Work to complete: Take the listing below and output it exactly, with no images.

Records supplied:
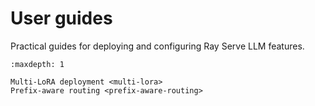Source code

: # User guides

Practical guides for deploying and configuring Ray Serve LLM features.

```{toctree}
:maxdepth: 1

Multi-LoRA deployment <multi-lora>
Prefix-aware routing <prefix-aware-routing>
```

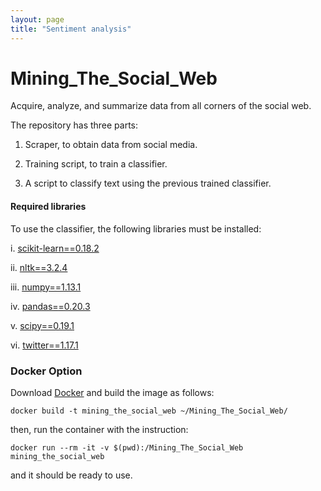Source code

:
 ```yaml
---
layout: page
title: "Sentiment analysis"
---
```


# Mining_The_Social_Web
Acquire, analyze, and summarize data from all corners of the social web.


The repository has three parts:

  1. Scraper, to obtain data from social media.
  
  2. Training script, to train a classifier.
  
  3. A script to classify text using the previous trained classifier.
  
  
#### Required libraries

To use the classifier, the following libraries must be installed:

i. [scikit-learn==0.18.2](http://scikit-learn.org/stable/install.html)

ii. [nltk==3.2.4](https://pypi.python.org/pypi/nltk)

iii. [numpy==1.13.1](http://www.numpy.org/)

iv. [pandas==0.20.3](http://pandas.pydata.org/)

v. [scipy==0.19.1](https://www.scipy.org/) 

vi. [twitter==1.17.1](https://github.com/sixohsix/twitter)

### Docker Option

Download [Docker](https://docs.docker.com/engine/installation/) and build the image as follows:
```
docker build -t mining_the_social_web ~/Mining_The_Social_Web/
 ``` 

then, run the container with the instruction:
```
docker run --rm -it -v $(pwd):/Mining_The_Social_Web mining_the_social_web
```

and it should be ready to use.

Your response:
Source code

: # User guides

Practical guides for deploying and configuring Ray Serve LLM features.

```{toctree}
:maxdepth: 1

Multi-LoRA deployment <multi-lora>
Prefix-aware routing <prefix-aware-routing>
```

Source code

:
 ```yaml
---
layout: page
title: "Sentiment analysis"
---
```


# Mining_The_Social_Web
Acquire, analyze, and summarize data from all corners of the social web.


The repository has three parts:

  1. Scraper, to obtain data from social media.
  
  2. Training script, to train a classifier.
  
  3. A script to classify text using the previous trained classifier.
  
  
#### Required libraries

To use the classifier, the following libraries must be installed:

i. [scikit-learn==0.18.2](http://scikit-learn.org/stable/install.html)

ii. [nltk==3.2.4](https://pypi.python.org/pypi/nltk)

iii. [numpy==1.13.1](http://www.numpy.org/)

iv. [pandas==0.20.3](http://pandas.pydata.org/)

v. [scipy==0.19.1](https://www.scipy.org/) 

vi. [twitter==1.17.1](https://github.com/sixohsix/twitter)

### Docker Option

Download [Docker](https://docs.docker.com/engine/installation/) and build the image as follows:
```
docker build -t mining_the_social_web ~/Mining_The_Social_Web/
 ``` 

then, run the container with the instruction:
```
docker run --rm -it -v $(pwd):/Mining_The_Social_Web mining_the_social_web
```

and it should be ready to use.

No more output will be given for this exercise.